Worthington is a Brooklyn-based artist who uses the one-cent coin as the centerpiece of his "Lucky Penny Paintings" series.
He finds pennies (or as he puts it, "They usually find me") on the ground, and then creates art based on where he picked up the little Lincoln. Sometimes abstract, sometimes representational, the paintings explore different aspects of these locations.
Worthington, who had been working in the entertainment industry, found himself unemployed by the turn of the century. But he became inspired after navigating the streets of New York.
"I'd walk around, amused by all the change I'd see on city streets," Worthington tells Asylum. "A city so wealthy, money dropped was unimportant."
Worthington saw an artistic opportunity that would change his luck. (See what we did there?) His penny paintings now go for $200 to $400 (or 20,000 to 40,000 pennies).
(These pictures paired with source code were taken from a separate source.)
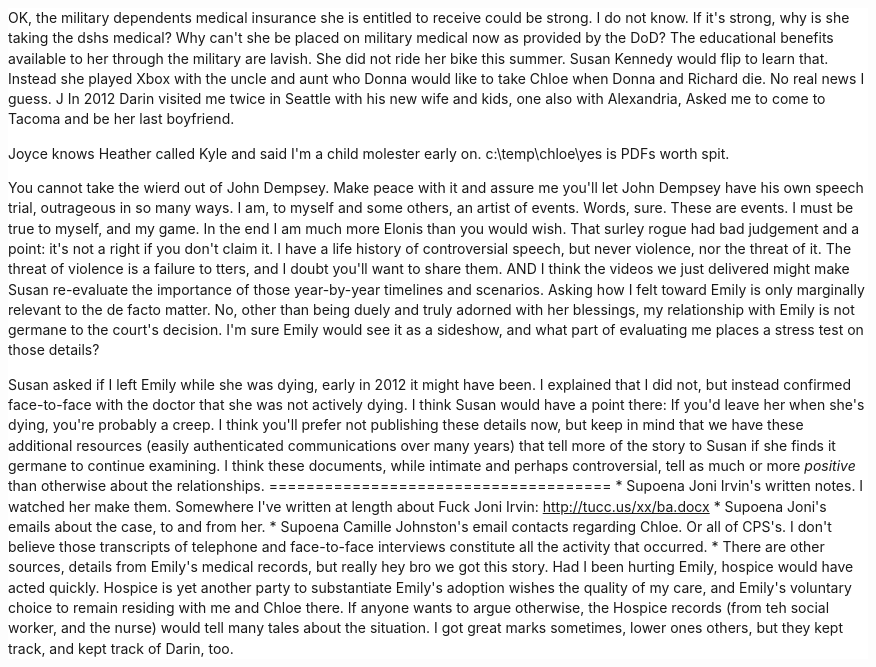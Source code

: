 OK, the military 
dependents medical insurance she is entitled to receive 
could be strong. I do not know. If it's strong, why is she 
taking the dshs medical? Why can't she be placed on military 
medical now as provided by the DoD? The educational benefits 
available to her through the military are lavish. She did 
not ride her bike this summer. Susan Kennedy would flip to 
learn that. Instead she played Xbox with the uncle and aunt 
who Donna would like to take Chloe when Donna and Richard 
die. No real news I guess. J In 2012 Darin visited me twice 
in Seattle with his new wife and kids, one also with 
Alexandria, Asked me to come to Tacoma and be her last 
boyfriend. 

Joyce knows Heather called Kyle and said I'm a child molester early on. 
c:\temp\chloe\yes is PDFs worth spit.

You cannot take the wierd out of John 
Dempsey. Make peace with it and assure me you'll let John Dempsey have his own 
speech trial, outrageous in so many ways. I am, to myself and some others, an 
artist of events. Words, sure. These are events. I must be true to myself, and 
my game. In the end I am much more Elonis than you would wish. That surley 
rogue had bad judgement and a point: it's not a right if you don't claim it. I 
have a life history of controversial speech, but never violence, nor the threat 
of it. The threat of violence is a failure to tters, and I doubt you'll want to 
share them. AND I think the videos we just delivered might make Susan 
re-evaluate the importance of those year-by-year timelines and scenarios. 
Asking how I felt toward Emily is only marginally relevant to the de facto 
matter. No, other than being duely and truly adorned with her blessings, my 
relationship with Emily is not germane to the court's decision. I'm sure Emily 
would see it as a sideshow, and what part of evaluating me places a stress test 
on those details? 

Susan asked if I left Emily while she was dying, early in 
2012 it might have been. I explained that I did not, but instead confirmed 
face-to-face with the doctor that she was not actively dying. I think Susan 
would have a point there: If you'd leave her when she's dying, you're probably 
a creep. I think you'll prefer not publishing these details now, but keep in 
mind that we have these additional resources (easily authenticated 
communications over many years) that tell more of the story to Susan if she 
finds it germane to continue examining. I think these documents, while intimate 
and perhaps controversial, tell as much or more *positive* than otherwise about 
the relationships. ===================================== * Supoena Joni Irvin's 
written notes. I watched her make them. Somewhere I've written at length about 
Fuck Joni Irvin: http://tucc.us/xx/ba.docx * Supoena Joni's emails about the 
case, to and from her. * Supoena Camille Johnston's email contacts regarding 
Chloe. Or all of CPS's. I don't believe those transcripts of telephone and 
face-to-face interviews constitute all the activity that occurred. * There are 
other sources, details from Emily's medical records, but really hey bro we got 
this story. Had I been hurting Emily, hospice would have acted quickly. Hospice 
is yet another party to substantiate Emily's adoption wishes the quality of my 
care, and Emily's voluntary choice to remain residing with me and Chloe there. 
If anyone wants to argue otherwise, the Hospice records (from teh social 
worker, and the nurse) would tell many tales about the situation. I got great 
marks sometimes, lower ones others, but they kept track, and kept track of 
Darin, too.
The 4-by-4-inch square blocks symbolize the artistic interpretation of a particular location, while the penny itself sits prominently in the center of the piece. Around the coin are the words "Lucky Penny," as well as a number, which denotes the order by which Worthington found the penny. The date and city Worthington picked up the copperhead is on the side of the block.
Worthington has turned his currency collection into something of a pop-art travel diary. Think Rick Steves by way of Warhol. For Worthington, each "penny becomes a portal."